Hari-haripun berjalan menyenangkan, aku
dan mavin seperti terikat batin. Dia sering menghabiskan waktunya denganku
diluar jam kerja, kami mulai mengerti dan memahami satu sama lain.Aku juga
terasa nyaman ketika ada didekatnya, begitupun sebaliknya. Hingga saat itupun tiba,
mavin mengajakku untuk bertemu kliennya di daerah dekat dataran tinggi yaitu
Bukit Timah yang ada di Singapore.
Sesampainya disana aku terkejut
melihat alam Bukit Timah yang begitu indah yang belum pernah aku lihat selama
aku tinggal di Singapore ini, jam menunjukan pukul 17.00 sore. Terlihat awan
orens dan abu-abu terang yang menghiasi langit sore itu, Bukit yang terbentang
luas dan sangat tinggi rasanya aku ingin menggapainya, terlihat bebatuan yang
menjulang tinggi tidak beraturan namun enak dipandang, hutan-hutan, danau dan
keajaiban lainnya begitu indah.
Kita langsung mencari 2 kamar villa
disana untuk menginap satu malam, karena mavin bilang kalau ia akan bertemu kliennya
malam nanti dan pastinya mereka tidak akan bisa pulang saat itu juga karena
selesainya pasti sudah larut malam.
Jam menunjukan pukul 19.00. Kami
bersipa- siap untuk pergi keluar bertemu klaen. Lalu, mavin menjalankan mobilnya
cukup pelan, iya terlihat sedikit pendiam saat ini.

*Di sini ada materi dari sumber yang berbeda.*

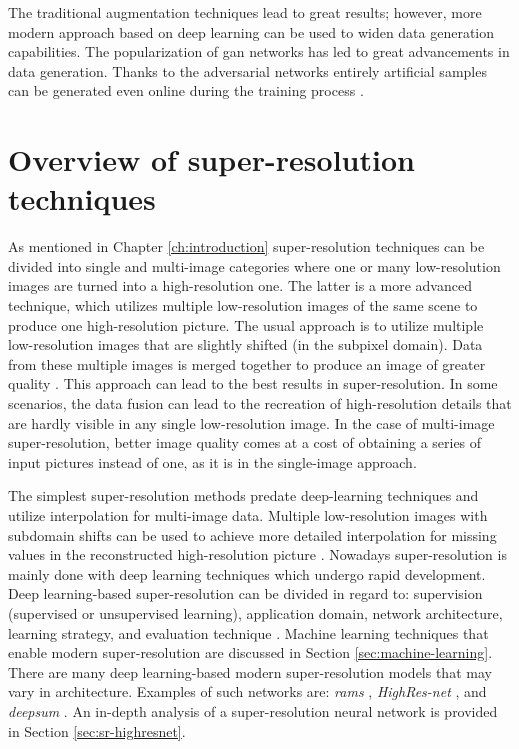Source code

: The traditional augmentation techniques lead to great results; however, more modern approach based on deep learning can be used to widen data generation capabilities.
The popularization of \gls{gan} networks has led to great advancements in data generation.
Thanks to the adversarial networks entirely artificial samples can be generated \cite{sundaram-2021-gangen} even online during the training process \cite{bulat-2018-supergan}.

\section{Overview of super-resolution techniques}
As mentioned in Chapter \ref{ch:introduction} super-resolution techniques can be divided into single and multi-image categories where one or many low-resolution images are turned into a high-resolution one.
The latter is a more advanced technique, which utilizes multiple low-resolution
images of the same scene to produce one high-resolution picture.
The usual approach is to utilize multiple low-resolution images that are slightly shifted (in the subpixel domain).
Data from these multiple images is merged together to produce an image of greater quality \cite{kawulok-2019-multisr}.
This approach can lead to the best results in super-resolution.
In some scenarios, the data fusion can lead to the recreation of high-resolution details that are hardly visible in any single low-resolution image.
In the case of multi-image super-resolution, better image quality comes at a cost of obtaining a series of input pictures instead of one, as it is in the single-image approach.

The simplest super-resolution methods predate deep-learning techniques and utilize interpolation for multi-image data.
Multiple low-resolution images with subdomain shifts can be used to achieve more detailed interpolation for missing values in the reconstructed high-resolution picture \cite{park-2003-sr}.
Nowadays super-resolution is mainly done with deep learning techniques which undergo rapid development.
Deep learning-based super-resolution can be divided in regard to: supervision (supervised or unsupervised learning), application domain, network architecture, learning strategy, and evaluation technique \cite{wang-2019-srsurvey, bashir-2021-srreview}.
Machine learning techniques that enable modern super-resolution are discussed in Section \ref{sec:machine-learning}.
There are many deep learning-based modern super-resolution models that may vary in architecture.
Examples of such networks are: \textit{\gls{rams}} \cite{salvetti-2020-rams}, \textit{HighRes-net} \cite{deudon-2020-highresnet}, and \textit{\gls{deepsum}} \cite{moloni-2020-deepsum}.
An in-depth analysis of a super-resolution neural network is provided in Section \ref{sec:sr-highresnet}.

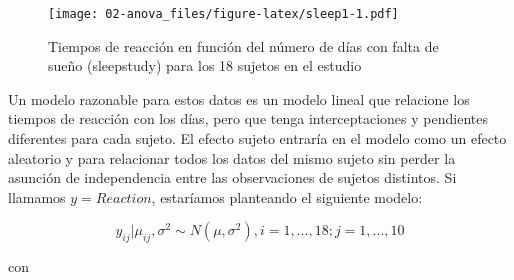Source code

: \documentclass[
]{book}
\newenvironment{Shaded}{\begin{snugshade}}{\end{snugshade}}
\newcommand{\AttributeTok}[1]{\textcolor[rgb]{0.77,0.63,0.00}{#1}}
\newcommand{\CommentTok}[1]{\textcolor[rgb]{0.56,0.35,0.01}{\textit{#1}}}
\newcommand{\DecValTok}[1]{\textcolor[rgb]{0.00,0.00,0.81}{#1}}
\newcommand{\FloatTok}[1]{\textcolor[rgb]{0.00,0.00,0.81}{#1}}
\newcommand{\FunctionTok}[1]{\textcolor[rgb]{0.00,0.00,0.00}{#1}}
\newcommand{\NormalTok}[1]{#1}
\newcommand{\OtherTok}[1]{\textcolor[rgb]{0.56,0.35,0.01}{#1}}
\newcommand{\SpecialCharTok}[1]{\textcolor[rgb]{0.00,0.00,0.00}{#1}}
\newcommand{\StringTok}[1]{\textcolor[rgb]{0.31,0.60,0.02}{#1}}
\begin{document}
\begin{Shaded}
\end{Shaded}

\begin{figure}
\centering
\texttt{[image: 02-anova\_files/figure-latex/sleep1-1.pdf]}
\caption{\label{fig:sleep1}Tiempos de reacción en función del número de días con falta de sueño (sleepstudy) para los 18 sujetos en el estudio}
\end{figure}

Un modelo razonable para estos datos es un modelo lineal que relacione los tiempos de reacción con los días, pero que tenga interceptaciones y pendientes diferentes para cada sujeto. El efecto sujeto entraría en el modelo como un efecto aleatorio y para relacionar todos los datos del mismo sujeto sin perder la asunción de independencia entre las observaciones de sujetos distintos. Si llamamos \(y=Reaction\), estaríamos planteando el siguiente modelo:

\[ y_{ij}|\mu_{ij},\sigma^2 \sim N(\mu,\sigma^2), i=1,...,18; j=1, ...,10\]

con
\end{document}
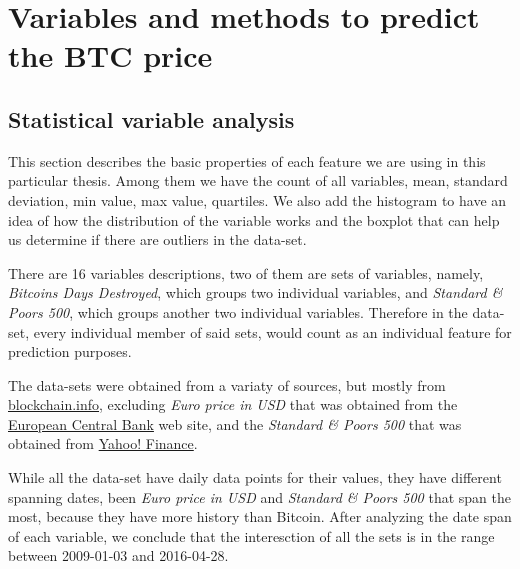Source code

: 
\chapter{Variables and methods to predict the BTC price} %

\label{ch:variables}


\section{Statistical variable analysis}
\label{sec:stat-var-analysis}

This section describes the basic properties of each feature we are
using in this particular thesis. Among them we have the count of all
variables, mean, standard deviation, min value, max value, quartiles.
We also add the histogram to have an idea of how the distribution of
the variable works and the boxplot that can help us determine if there
are outliers in the data-set.

There are 16 variables descriptions, two of them are sets of
variables, namely, \textit{Bitcoins Days Destroyed}, which groups two
individual variables, and \textit{Standard \& Poors 500}, which groups
another two individual variables. Therefore in the data-set, every
individual member of said sets, would count as an individual feature
for prediction purposes.

The data-sets were obtained from a variaty of sources, but mostly from
\href{https://blockchain.info/charts}{blockchain.info}, excluding
\textit{Euro price in USD} that was obtained from the
\href{https://www.ecb.europa.eu/stats/exchange/eurofxref/html/index.en.html}{European
  Central Bank} web site, and the \textit{Standard \& Poors 500} that
was obtained from
\href{https://finance.yahoo.com/q/hp?s=^GSPC\&a=00\&b=3\&c=1950\&d=05\&e=8\&f=2016\&g=d}{Yahoo!
  Finance}.

While all the data-set have daily data points for their values, they
have different spanning dates, been \textit{Euro price in USD} and
\textit{Standard \& Poors 500} that span the most, because they have
more history than Bitcoin. After analyzing the date span of each
variable, we conclude that the interesction of all the sets is in the
range between 2009-01-03 and 2016-04-28.


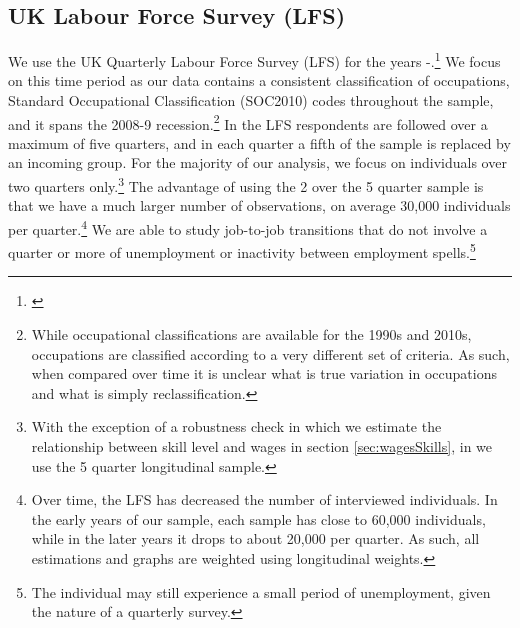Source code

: \documentclass[preprint,12pt,authoryear]{elsarticle}
\begin{document}
\subsection{UK Labour Force Survey (LFS)}
\label{sec:LFS}
We use the UK Quarterly Labour Force Survey (LFS) for the years \hspace{-1mm}-\hspace{5mm}\hspace{-1mm}.\footnote{\cite{LFS}} We focus on this time period as our data contains a consistent classification of occupations, Standard Occupational Classification (SOC2010) codes throughout the sample, and it spans the 2008-9 recession.\footnote{While occupational classifications are available for the 1990s and 2010s, occupations are classified according to a very different set of criteria. As such, when compared over time it is unclear what is true variation in occupations and what is simply reclassification.}  In the LFS respondents are followed over a maximum of five quarters, and in each quarter a fifth of the sample is replaced by an incoming group. For the majority of our analysis, we focus on individuals over two quarters only.\footnote{With the exception of a robustness check in which we estimate the relationship between skill level and wages in section \ref{sec:wagesSkills}, in we use the 5 quarter longitudinal sample.} The advantage of using the 2 over the 5 quarter sample is that we have a much larger number of observations, on average 30,000 individuals per quarter.\footnote{Over time, the LFS has decreased the number of interviewed individuals. In the early years of our sample, each sample has close to 60,000 individuals, while in the later years it drops to about 20,000 per quarter. As such, all estimations and graphs are weighted using longitudinal weights.} We are able to study job-to-job transitions that do not involve a quarter or more of unemployment or inactivity between employment spells.\footnote{The individual may still experience a small period of unemployment, given the nature of a quarterly survey.} 
\end{document}
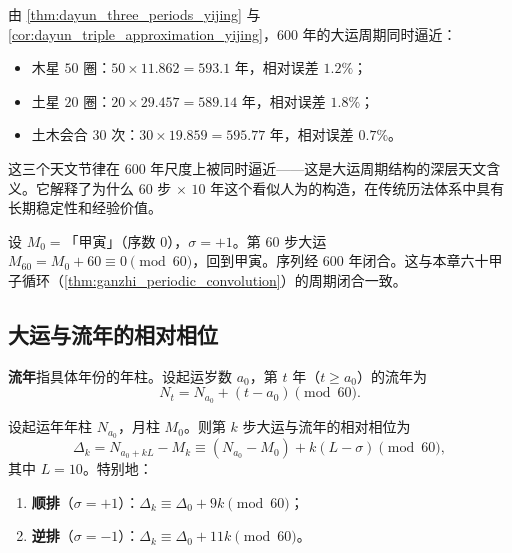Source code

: \begin{remark}[$600$ 年周期作为天文逼近的联合锁定]\label{rem:dayun_600_year_yijing}
由 \cref{thm:dayun_three_periods_yijing} 与 \cref{cor:dayun_triple_approximation_yijing}，$600$ 年的大运周期同时逼近：
\begin{itemize}
    \item 木星 $50$ 圈：$50\times 11.862=593.1$ 年，相对误差 $1.2\%$；
    \item 土星 $20$ 圈：$20\times 29.457=589.14$ 年，相对误差 $1.8\%$；
    \item 土木会合 $30$ 次：$30\times 19.859=595.77$ 年，相对误差 $0.7\%$。
\end{itemize}
这三个天文节律在 $600$ 年尺度上被同时逼近——这是大运周期结构的深层天文含义。它解释了为什么 $60$ 步 $\times$ $10$ 年这个看似人为的构造，在传统历法体系中具有长期稳定性和经验价值。
\end{remark}

\begin{example}[大运序列的周期闭合实例]\label{ex:dayun_period_closure_yijing}
设 $M_0=$「甲寅」（序数 $0$），$\sigma=+1$。第 $60$ 步大运 $M_{60}=M_0+60\equiv 0\pmod{60}$，回到甲寅。序列经 $600$ 年闭合。这与本章六十甲子循环（\cref{thm:ganzhi_periodic_convolution}）的周期闭合一致。
\end{example}

\subsection{大运与流年的相对相位}

\begin{definition}[流年]\label{def:liunian_yijing}
\textbf{流年}指具体年份的年柱。设起运岁数 $a_0$，第 $t$ 年（$t\ge a_0$）的流年为
\[
N_t=N_{a_0}+(t-a_0)\pmod{60}.
\]
\end{definition}

\begin{proposition}[大运与流年的相对相位]\label{prop:dayun_liunian_phase_yijing}
设起运年年柱 $N_{a_0}$，月柱 $M_0$。则第 $k$ 步大运与流年的相对相位为
\[
\Delta_k=N_{a_0+kL}-M_k\equiv (N_{a_0}-M_0)+k(L-\sigma)\pmod{60},
\]
其中 $L=10$。特别地：
\begin{enumerate}[label=(\roman*)]
    \item \textbf{顺排}（$\sigma=+1$）：$\Delta_k\equiv\Delta_0+9k\pmod{60}$；
    \item \textbf{逆排}（$\sigma=-1$）：$\Delta_k\equiv\Delta_0+11k\pmod{60}$。
\end{enumerate}
\end{proposition}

“Vin kau kenapa sudah cukup lama kita
diperjalanan dan kau hanya diam?” Maira memecahkan suasana hening.
“eeeh ngga ga apa-apa kok, aku lagi
males aja ngomong sama orang bawel kaya kamu.”
“iih aku ga bawel tau kamu aja yang
tiba-tiba aneh, jangan jutek gitu dong ntar kliennya pada kabur looh.” ucap
Maira sambil meledek.
Tiba-tiba mobil yang dikendarai Mavin
berhenti, tak sadar ia sudah sampai. Betapa tekejutnya Maira ketika meliha ke
arah jendela pemandangannya begitu indaah seperti ada di atas bintang, melebihi pemandangan yang ia lihat diawal sesampai
tadi. Lalu, ia diajak keluar mobil oleh Mavin. Sebelum keluar, Mairan bertanya
heran dan polosnya.“Looh Vin ko kita ketemu klien ditempat kaya gini? emang klien
kamu sukanya yang romantis-romantis gitu ya?”
“udaah turun aja dulu sini jangan
banyak nanya bawel,” jawab Mavin so’ cool sambil menarik lengan Maira.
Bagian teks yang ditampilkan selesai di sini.